Most genes possess multiple SNPs in the screen, and because of linkage disequilibrium some SNPs within genes are not independent. To establish the average correlation for datasets of only a single SNP sampled at random per gene, we reduced the data to sets of 46 SNPs and assembled 10 000 such datasets, recognizing that these sets are not independent. The average of these 10 000 correlation sets was r = −0.283. About 50% of these sets would be significant at α < 0.05.
To emphasize those genes that represent the strongest supported cases of latitudinal selection, we sampled the SNP at each gene with the highest correlation with latitude, irrespective of statistical significance. There is no reason to expect that selecting the SNP with the highest latitudinal correlation in each gene (n = 46) should favour those SNPs with the strongest seasonal change. We see a highly significant Spearman rank correlation with this reduced set, r = −0.398 (p < 0.0042; figure 2b). We also considered the case where we selected the SNP from each gene with the highest seasonal Pearson correlation. The Spearman correlation for this set (n = 46) was r = −0.311 (p < 0.0159). Finally, to reduce the set to those genes that provide yet the best support for true latitudinal clines, we selected only those SNPs (one per gene) that were statistically significant for latitudinal clines given q-value thresholds [13,21], where q < 0.10 (n = 38) and q < 0.05 (n = 31) (figure 2c,d). For the former, the Spearman rank correlation is now r = −0.402 (p < 0.0076) and for the latter r = −0.479 (p < 0.0032). The pattern remains as we increase the evidence of latitudinal clines (yet reduce the degrees-of-freedom and power). It appears that alleles that are significantly favoured in northern populations are favoured early after the winter in the PA orchard and decline with the summer into the autumn season.

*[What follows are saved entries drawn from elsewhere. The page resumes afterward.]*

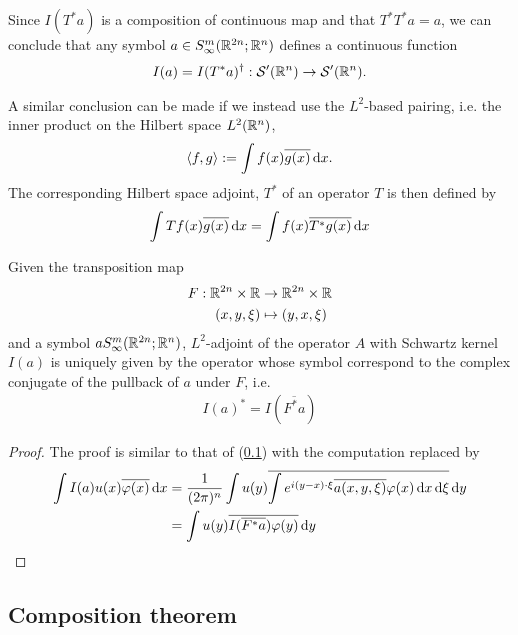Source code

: \documentclass[12pt]{article}
\begin{document}
\begin{rem}
    Since $I(T^*a)$ is a composition of continuous map and that $T^* T^* a = a$, we can conclude that any symbol $a \in S^{m}_{\infty}(\R^{2n}; \R^{n})$ defines a continuous function 
    \begin{align*}
    I(a) = I(T^* a)^\dagger : \sch'(\R^n) \to \sch'(\R^n). 
    \end{align*}
\end{rem}


A similar conclusion can be made if we instead use the $L^2$-based pairing, i.e. the inner product on the Hilbert space $L^2(\R^n)$, 
\begin{align*}
\inprod[f, g] := \int f(x) \overline{g(x)} \d[x]. 
\end{align*}
The corresponding Hilbert space adjoint, $T^*$ of an operator $T$ is then defined by 
\begin{align*}
\int Tf(x) \overline{g(x)} \d[x] = \int f(x) \overline{T^* g(x)} \d[x]
\end{align*}


\begin{flemma}
    Given the transposition map 
    \begin{align*}
    F : \R^{2n} \times \R &\to \R^{2n} \times \R \\
    (x, y, \xi) &\mapsto (y, x, \xi)
    \end{align*}
    and a symbol $a S^{m}_{\infty}(\R^{2n}; \R^{n})$, $L^2$-adjoint of the operator $A$ with Schwartz kernel $I(a)$ is uniquely given by the operator whose symbol correspond to the complex conjugate of the pullback of $a$ under $F$, i.e. 
    \begin{align*}
    I(a)^* = I(\overline{F^*a})
    \end{align*}    
\end{flemma}
\begin{proof}
    The proof is similar to that of (\ref{}) with the computation replaced by 
    \begin{align*}
    \int I(a)u(x) \overline{\varphi(x)} \d[x] 
    & = \frac{1}{(2\pi)^n} \int u(y) \overline{\int e^{i (y - x) \cdot \xi} \overline{a(x, y, \xi)} \varphi(x) \d[x] \d[\xi] } \d[y]\\
    & = \int u(y) \overline{I(\overline{F^*a})\varphi(y)} \d[y]
    \end{align*}
\end{proof}


\subsection{Composition theorem}
\end{document}
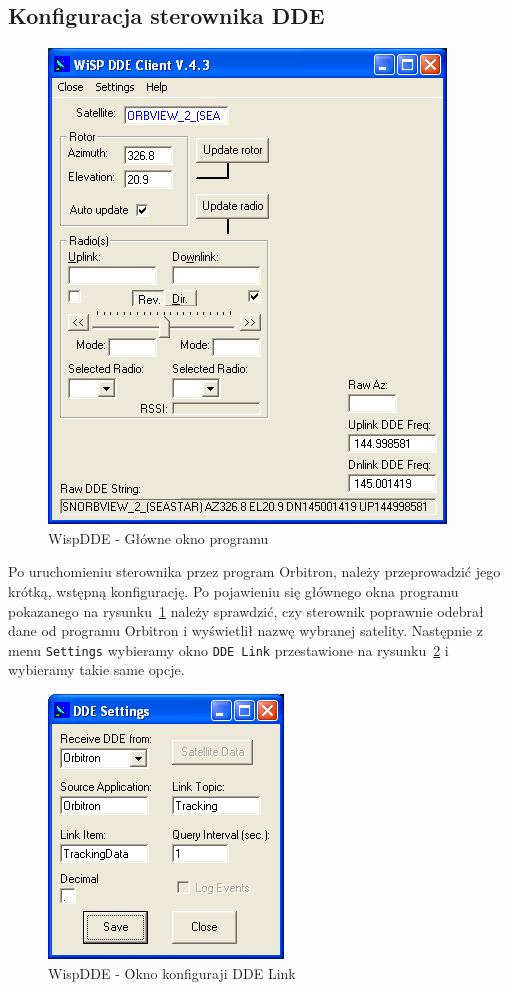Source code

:\documentclass[12pt,a4paper]{article}
\begin{document}
		\subsection{Konfiguracja sterownika DDE}
		\begin{figure}[!htb]
			\begin{center}
				\includegraphics[scale=0.7]{screen3}
			\end{center}
			\caption{WispDDE - Główne okno programu}
			\label{fig:WispDDE_main_window}
		\end{figure}
		Po uruchomieniu sterownika przez program Orbitron, należy przeprowadzić jego krótką, wstępną konfigurację. Po pojawieniu się głównego okna programu pokazanego na rysunku~\ref{fig:WispDDE_main_window} należy sprawdzić, czy sterownik poprawnie odebrał dane od programu Orbitron i wyświetlił nazwę wybranej satelity. Następnie z menu \texttt{Settings} wybieramy okno \texttt{DDE Link} przestawione na rysunku~\ref{fig:WispDDE_DDE_Link_settings} i wybieramy takie same opcje. 
		\begin{figure}[!htb]
			\begin{center}
				\includegraphics[scale=0.5]{screen4}
			\end{center}
			\caption{WispDDE - Okno konfiguraji DDE Link}
			\label{fig:WispDDE_DDE_Link_settings}
		\end{figure}
\end{document}

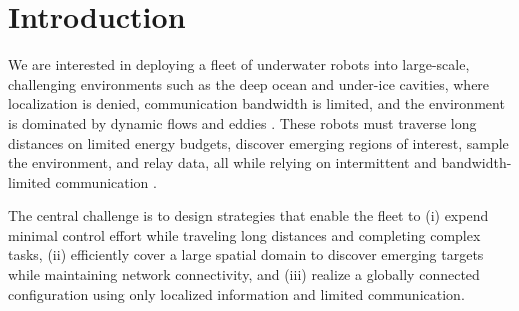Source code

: \documentclass[conference]{IEEEconf}
\theoremstyle{plain}
\begin{document}

\section{Introduction}

We are interested in deploying a fleet of underwater robots into large-scale, challenging environments such as the deep ocean and under-ice cavities, where localization is denied, communication bandwidth is limited, and the environment is dominated by dynamic flows and eddies \cite{muto2024}. 
These robots must traverse long distances on limited energy budgets, discover emerging regions of interest, sample the environment, and relay data, all while relying on intermittent and bandwidth-limited communication \cite{schiel2024chirps, schiel2024role}.

The central challenge is to design strategies that enable the fleet to (i) expend minimal control effort while traveling long distances and completing complex tasks, (ii) efficiently cover a large spatial domain to discover emerging targets while maintaining network connectivity, and (iii) realize a globally connected configuration using only localized information and limited communication.


\end{document}
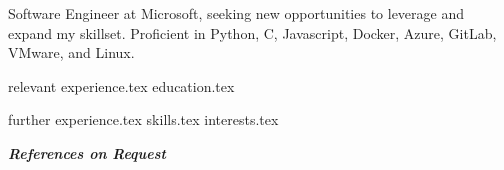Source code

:\documentclass[letterpaper,12pt]{article}
\begin{document}
\thispagestyle{empty}

\vspace{0.8cm} 

Software Engineer at Microsoft, seeking new opportunities to leverage and expand my skillset. Proficient in Python, C, Javascript, Docker, Azure, GitLab, VMware, and Linux.


{relevant experience.tex}
{education.tex}


{further experience.tex}
{skills.tex}
{interests.tex}
\thispagestyle{empty}

\vspace*{\fill}
\centering
\textit{\textbf{References on Request}}
\end{document}
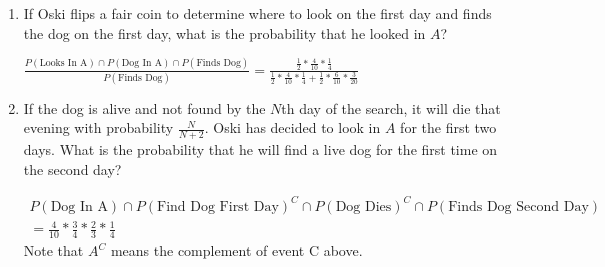 \begin{enumerate}[label=(\alph*)]
\item If Oski flips a fair coin to determine where to look on the first 
day and finds the dog on the first day, what is the probability that he 
looked in $A$?
\begin{solution}[3cm]
$\frac{P(\text{Looks In A}) \cap P(\text{Dog In A}) \cap 
P(\text{Finds Dog})}{P(\text{Finds Dog})} 
= \frac{\frac{1}{2} * \frac{4}{10} * \frac{1}{4}}{\frac{1}{2} * 
\frac{4}{10} * \frac{1}{4} + \frac{1}{2} * \frac{6}{10} * \frac{3}{20}}$
\end{solution}
                        
\item  If the dog is alive and not found by the $N$th day of the search, 
it will die that evening with probability $\frac{N}{N+2}$. Oski has 
decided to look in $A$ for the first two days. What is the probability 
that he will find a live dog for the first time on the second day? 
\begin{solution}[2cm]
\begin{multline}
P(\text{Dog In A}) \cap P(\text{Find Dog First Day})^{C} \cap \nonumber
P(\text{Dog Dies})^{C} \cap 
P(\text{Finds Dog Second Day}) \\
= \frac{4}{10} * \frac{3}{4} * \frac{2}{3} * \frac{1}{4}
\end{multline}
Note that $A^{C}$ means the complement of event C above.
\end{solution}
\end{enumerate}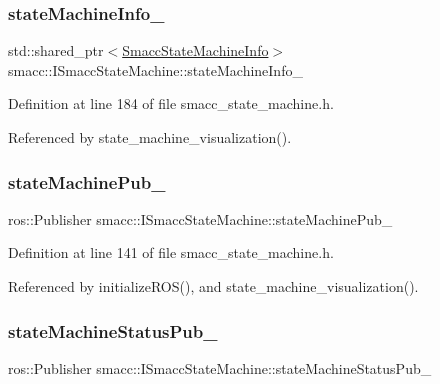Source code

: \subsubsection{\texorpdfstring{state\+Machine\+Info\+\_\+}{stateMachineInfo\_}}
{\footnotesize\ttfamily std\+::shared\+\_\+ptr$<$\hyperlink{classsmacc_1_1introspection_1_1SmaccStateMachineInfo}{Smacc\+State\+Machine\+Info}$>$ smacc\+::\+I\+Smacc\+State\+Machine\+::state\+Machine\+Info\+\_\+\hspace{0.3cm}{\ttfamily [private]}}



Definition at line 184 of file smacc\+\_\+state\+\_\+machine.\+h.



Referenced by state\+\_\+machine\+\_\+visualization().

\mbox{\label{classsmacc_1_1ISmaccStateMachine_af4aa9fed70bd4c57b19e3370fbd25de7}} 
\subsubsection{\texorpdfstring{state\+Machine\+Pub\+\_\+}{stateMachinePub\_}}
{\footnotesize\ttfamily ros\+::\+Publisher smacc\+::\+I\+Smacc\+State\+Machine\+::state\+Machine\+Pub\+\_\+\hspace{0.3cm}{\ttfamily [protected]}}



Definition at line 141 of file smacc\+\_\+state\+\_\+machine.\+h.



Referenced by initialize\+R\+O\+S(), and state\+\_\+machine\+\_\+visualization().

\mbox{\label{classsmacc_1_1ISmaccStateMachine_a55a7c7b26ad4dfea441c62c6326a5414}} 
\subsubsection{\texorpdfstring{state\+Machine\+Status\+Pub\+\_\+}{stateMachineStatusPub\_}}
{\footnotesize\ttfamily ros\+::\+Publisher smacc\+::\+I\+Smacc\+State\+Machine\+::state\+Machine\+Status\+Pub\+\_\+\hspace{0.3cm}{\ttfamily [protected]}}



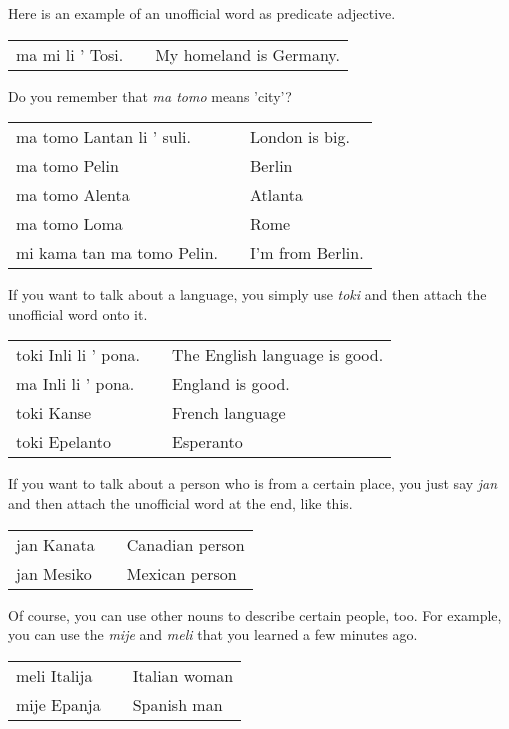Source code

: Here is an example of an unofficial word as predicate adjective.

\begin{supertabular}{p{5,5cm}|ll}
ma mi li ' Tosi. && My homeland is Germany.  \\
\end{supertabular}

Do you remember that \textit{ma tomo} means 'city'? 

\begin{supertabular}{p{5,5cm}|ll}
ma tomo Lantan li ' suli. && London is big. \\
ma tomo Pelin && Berlin \\
ma tomo Alenta && Atlanta \\
ma tomo Loma && Rome \\
mi kama tan ma tomo Pelin. && I'm from Berlin. \\
\end{supertabular} 

If you want to talk about a language, you simply use \textit{toki} and then attach the unofficial word onto it. 

\begin{supertabular}{p{5,5cm}|ll}
toki Inli li ' pona. && The English language is good. \\
ma Inli li ' pona. && England is good. \\
toki Kanse && French language \\
toki Epelanto && Esperanto \\
\end{supertabular} 

If you want to talk about a person who is from a certain place, you just say \textit{jan} and then attach the unofficial word at the end, like this. 

\begin{supertabular}{p{5,5cm}|ll}
jan Kanata && Canadian person \\
jan Mesiko && Mexican person \\
\end{supertabular} 

Of course, you can use other nouns to describe certain people, too. 
For example, you can use the \textit{mije} and \textit{meli} that you learned a few minutes ago. 

\begin{supertabular}{p{5,5cm}|ll}
meli Italija && Italian woman \\
mije Epanja && Spanish man \\
\end{supertabular} 


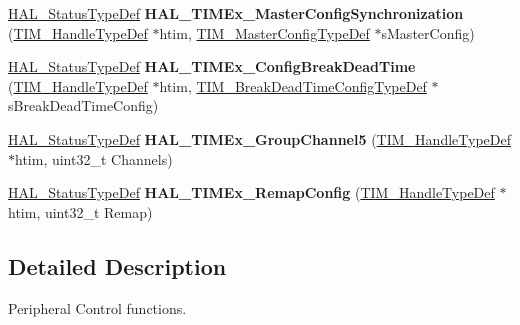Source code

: \begin{DoxyCompactItemize}
\mbox{\label{group___t_i_m_ex___exported___functions___group5_ga056fd97d3be6c60dcfa12963f6ec8aad}} 
\mbox{\hyperlink{stm32f7xx__hal__def_8h_a63c0679d1cb8b8c684fbb0632743478f}{H\+A\+L\+\_\+\+Status\+Type\+Def}} {\bfseries H\+A\+L\+\_\+\+T\+I\+M\+Ex\+\_\+\+Master\+Config\+Synchronization} (\mbox{\hyperlink{struct_t_i_m___handle_type_def}{T\+I\+M\+\_\+\+Handle\+Type\+Def}} $\ast$htim, \mbox{\hyperlink{struct_t_i_m___master_config_type_def}{T\+I\+M\+\_\+\+Master\+Config\+Type\+Def}} $\ast$s\+Master\+Config)
\item 
\mbox{\label{group___t_i_m_ex___exported___functions___group5_ga4414f3b3dcbed3f21ee3b06d6db9ffa4}} 
\mbox{\hyperlink{stm32f7xx__hal__def_8h_a63c0679d1cb8b8c684fbb0632743478f}{H\+A\+L\+\_\+\+Status\+Type\+Def}} {\bfseries H\+A\+L\+\_\+\+T\+I\+M\+Ex\+\_\+\+Config\+Break\+Dead\+Time} (\mbox{\hyperlink{struct_t_i_m___handle_type_def}{T\+I\+M\+\_\+\+Handle\+Type\+Def}} $\ast$htim, \mbox{\hyperlink{struct_t_i_m___break_dead_time_config_type_def}{T\+I\+M\+\_\+\+Break\+Dead\+Time\+Config\+Type\+Def}} $\ast$s\+Break\+Dead\+Time\+Config)
\item 
\mbox{\label{group___t_i_m_ex___exported___functions___group5_ga8aef10325df17a0d17a3a0a7ebfae383}} 
\mbox{\hyperlink{stm32f7xx__hal__def_8h_a63c0679d1cb8b8c684fbb0632743478f}{H\+A\+L\+\_\+\+Status\+Type\+Def}} {\bfseries H\+A\+L\+\_\+\+T\+I\+M\+Ex\+\_\+\+Group\+Channel5} (\mbox{\hyperlink{struct_t_i_m___handle_type_def}{T\+I\+M\+\_\+\+Handle\+Type\+Def}} $\ast$htim, uint32\+\_\+t Channels)
\item 
\mbox{\label{group___t_i_m_ex___exported___functions___group5_ga683118282daf3aa2e319eb8eea93af31}} 
\mbox{\hyperlink{stm32f7xx__hal__def_8h_a63c0679d1cb8b8c684fbb0632743478f}{H\+A\+L\+\_\+\+Status\+Type\+Def}} {\bfseries H\+A\+L\+\_\+\+T\+I\+M\+Ex\+\_\+\+Remap\+Config} (\mbox{\hyperlink{struct_t_i_m___handle_type_def}{T\+I\+M\+\_\+\+Handle\+Type\+Def}} $\ast$htim, uint32\+\_\+t Remap)
\end{DoxyCompactItemize}


\subsection{Detailed Description}
Peripheral Control functions. 

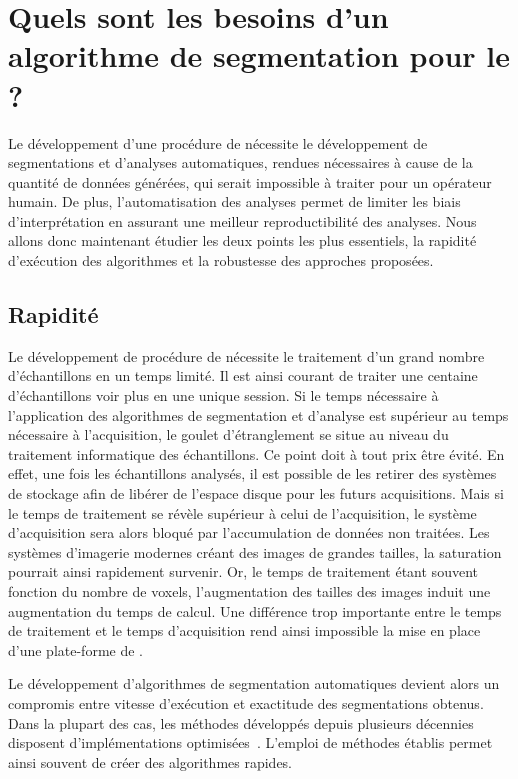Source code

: \documentclass[\main/main.tex]{subfiles}
\begin{document}
            
\section{Quels sont les besoins d'un algorithme de segmentation pour le \hcs{}?}

%
Le développement d'une procédure de \hcs{} nécessite le développement de segmentations et d'analyses automatiques, rendues nécessaires à cause de la quantité de données générées, qui serait impossible à traiter pour un opérateur humain.
%
De plus, l'automatisation des analyses permet de limiter les biais d'interprétation en assurant une meilleur reproductibilité des analyses.
%
Nous allons donc maintenant étudier les deux points les plus essentiels,
la rapidité d'exécution des algorithmes et la robustesse des approches proposées.

    \subsection{Rapidité}
    
%
Le développement de procédure de \hcs{} nécessite le traitement d'un grand nombre d'échantillons en un temps limité.
%
Il est ainsi courant de traiter une centaine d'échantillons voir plus en une unique session.
%
Si le temps nécessaire à l'application des algorithmes de segmentation et d'analyse est supérieur au temps nécessaire à l'acquisition,
le goulet d'étranglement se situe au niveau du traitement informatique des échantillons.
%
Ce point doit à tout prix être évité. En effet, une fois les échantillons analysés, il est possible de les retirer des systèmes de stockage afin de libérer de l'espace disque pour les futurs acquisitions. Mais si le temps de traitement se révèle supérieur à celui de l'acquisition, le système d'acquisition sera alors bloqué par l'accumulation de données non traitées.
%
Les systèmes d'imagerie modernes créant des images de grandes tailles, la saturation pourrait ainsi rapidement survenir.
%
Or, le temps de traitement étant souvent fonction du nombre de voxels, l'augmentation des tailles des images induit une augmentation du temps de calcul.
%
Une différence trop importante entre le temps de traitement et le temps d'acquisition rend ainsi impossible la mise en place d'une plate-forme de \hcs{}.

%
Le développement d'algorithmes de segmentation automatiques devient alors un compromis entre vitesse d'exécution et exactitude des segmentations obtenus.
%
Dans la plupart des cas, les méthodes développés depuis plusieurs décennies disposent d'implémentations optimisées~\cite{vandroogenbroeck_1996,perreault_2007,trieu_2007}.
%
L'emploi de méthodes établis permet ainsi souvent de créer des algorithmes rapides.
\end{document}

Finally, to functionally explore this feature, we partitioned the data into subsets based on two properties. The first set included those clines associated with amino acid polymorphism, and the second included those SNPs shown to have significant associations with transcript expression [14,22,25]. The average correlation using all 35 amino acid polymorphisms was r = −0.196 and is non-significant (n = 35, p < 0.22, figure 3a). The correlation among the 22 significant cis-expression-associated SNPs (figure 3b; from [14]) is r = −0.408 (p < 0.0336), but this is not significantly different from a sampling of 22 genes at random from the overall set (p < 0.0918).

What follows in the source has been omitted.